COMMONWEALTH OF PENNSYLVANIA
v.
ONE 1973 CHEVROLET PICKUP/CAMPER TRUCK -- PENNSYLVANIA REGISTRATION NO. CH90431, MFG. SERIAL NO. CCX143B102367 IN POSSESSION OF DANIEL MCCLAIREN, REGISTERED OWNER. COMMONWEALTH OF PENNSYLVANIA, PENNSYLVANIA LIQUOR CONTROL BOARD, APPELLANT



Appeal from the Order of the Court of Common Pleas of Delaware County in case of Commonwealth of Pennsylvania v. One 1973 Chevrolet Pickup/Camper Truck -- Pennsylvania Registered No. CH90431 Mfg. Serial No. CCX143B102367. In Possession of Daniel McClairen, Registered Owner, No. A-33 Docket Page 64, September Sessions, 1974.

COUNSEL

J. Leonard Langan, Assistant Attorney General, with him Harry Bowytz, Chief Counsel, and Israel Packel, Attorney General, for appellant.

James A. Cochrane, for appellee.

Judges Kramer, Wilkinson, Jr., and Blatt, sitting as a panel of three. Opinion by Judge Blatt.

Author: Blatt

[ 20 Pa. Commw. Page 302]

This is an appeal taken by the Liquor Control Board (Board) from a decision of the Court of Common Pleas of Delaware County ordering that a 1973 Chevrolet Pickup/Camper Truck be returned to its registered owner, Daniel McClairen.

Reese J. Brown, Jr., a Board enforcement officer, testified at a hearing before the lower court that on March 10, 1974 he purchased a bottle of liquor from McClairen who was at the time seated behind the wheel of his vehicle parked in a gas station in Chester. Brown subsequently made a similar purchase from McClairen on June 9 who was then in the same vehicle at the same location. On June 16 Brown again observed McClairen at the same gas station and, after obtaining warrants, he placed McClairen under arrest and undertook a search of the vehicle. In it were found one gallon of liquor, 2.2 gallons of wine and 3.7 gallons of beer, all of which had been admittedly purchased by McClairen in Delaware and unlawfully transported by him into Pennsylvania. The vehicle and the alcoholic beverages contained therein were consequently seized by the Board agent.
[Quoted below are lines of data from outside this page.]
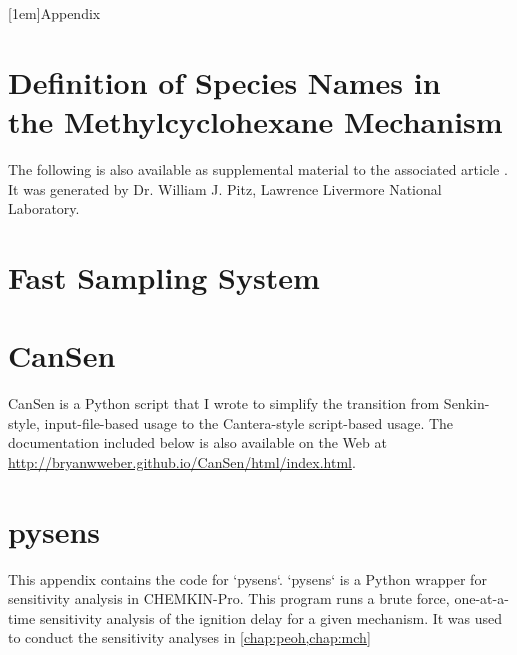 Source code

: \documentclass[12pt,letterpaper,oneside,draft]{book}
\begin{document}
\begin{appendices}
\makeatletter
\addappheadtotoc
{}
[1em]{}{Appendix \thecontentslabel\quad}{}{\contentspage}
%
\makeatother
{}

\chapter[Definition of Species Names in the Methylcyclohexane Mechanism]%
{Definition of Species Names in\\the Methylcyclohexane Mechanism}
\label{app:mch-dict}
The following is also available as supplemental material to the associated article \cite{Weber2014}.
It was generated by Dr. William J. Pitz, Lawrence Livermore National Laboratory.



\chapter{Fast Sampling System}
\label{app:fast-sampling-system}



\chapter{CanSen}
\label{app:cansen}
CanSen is a Python script that I wrote to simplify the transition from
Senkin-style, input-file-based usage to the Cantera-style script-based usage.
The documentation included below is also available on the Web at
\url{http://bryanwweber.github.io/CanSen/html/index.html}.



\chapter{pysens}
This appendix contains the code for `pysens`. `pysens` is a Python wrapper
for sensitivity analysis in CHEMKIN-Pro. This program runs a brute
force, one-at-a-time sensitivity analysis of the ignition delay for a
given mechanism. It was used to conduct the sensitivity analyses in
\cref{chap:peoh,chap:mch}

\blankline



\end{appendices}
\end{document}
On July 15, 1974 the Board filed a petition with the lower court asking forfeiture of the seized vehicle pursuant to Section 602 of the Liquor Code, Act of April 12, 1951, P.L. 90, 47 P.S. § 6-602. The petition alleged that McClairen had used the vehicle in violation of the Liquor Code and it requested, therefore, that the vehicle be forfeited to the Commonwealth "unless cause be shown to the contrary." At a hearing on September 13 the lower court heard Brown's testimony and took other evidence, including a report that McClairen had previously pleaded guilty to a similar Liquor Code violation in 1971. It then ordered the vehicle returned to McClairen, and the Board now appeals to this Court.
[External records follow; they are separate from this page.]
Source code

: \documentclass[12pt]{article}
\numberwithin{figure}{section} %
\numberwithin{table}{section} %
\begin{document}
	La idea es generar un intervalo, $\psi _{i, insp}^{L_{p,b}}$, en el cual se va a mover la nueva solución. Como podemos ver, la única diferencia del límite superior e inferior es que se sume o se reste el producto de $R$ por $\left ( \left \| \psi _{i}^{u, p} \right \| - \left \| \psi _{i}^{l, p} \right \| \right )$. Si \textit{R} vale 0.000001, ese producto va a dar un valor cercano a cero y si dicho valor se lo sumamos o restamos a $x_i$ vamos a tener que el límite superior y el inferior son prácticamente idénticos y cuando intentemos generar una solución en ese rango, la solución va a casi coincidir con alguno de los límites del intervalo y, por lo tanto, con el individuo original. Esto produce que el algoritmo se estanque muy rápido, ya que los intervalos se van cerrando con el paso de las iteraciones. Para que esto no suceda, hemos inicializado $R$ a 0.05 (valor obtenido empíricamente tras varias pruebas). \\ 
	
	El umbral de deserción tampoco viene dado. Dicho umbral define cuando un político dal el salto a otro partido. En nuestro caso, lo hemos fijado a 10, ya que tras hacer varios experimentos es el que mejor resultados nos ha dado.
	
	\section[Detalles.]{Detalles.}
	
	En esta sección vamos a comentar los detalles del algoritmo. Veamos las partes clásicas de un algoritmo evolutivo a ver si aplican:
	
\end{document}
Section 602 of the Liquor Code, 47 P.S. § 6-602, describes the procedural requirements to be observed in

[ 20 Pa. Commw. Page 303]

    forfeiture proceedings and also provides as to the lower court's authority to order forfeiture of a vehicle that: ". . . if it appears that said vehicle, boat, vessel, container, animal or aircraft was unlawfully possessed or used, the court may, in its discretion, adjudge same forfeited and condemned as hereinafter provided." It is apparent, therefore, that the legislature intended to vest some discretionary power in the lower court to dispose of vehicles other than by mandatory forfeiture, even though the evidence might establish unlawful use. Commonwealth v. One 1959 Chevrolet Impala Coupe, 201 Pa. Superior Ct. 145, 191 A.2d 717 (1963). Judicial discretion, however, requires action in conformity with the law upon the facts and circumstances before the court after hearing and due consideration. Commonwealth v. One 1961 Buick Special Sedan, 204 Pa. Superior Ct. 293, 204 A.2d 288 (1964).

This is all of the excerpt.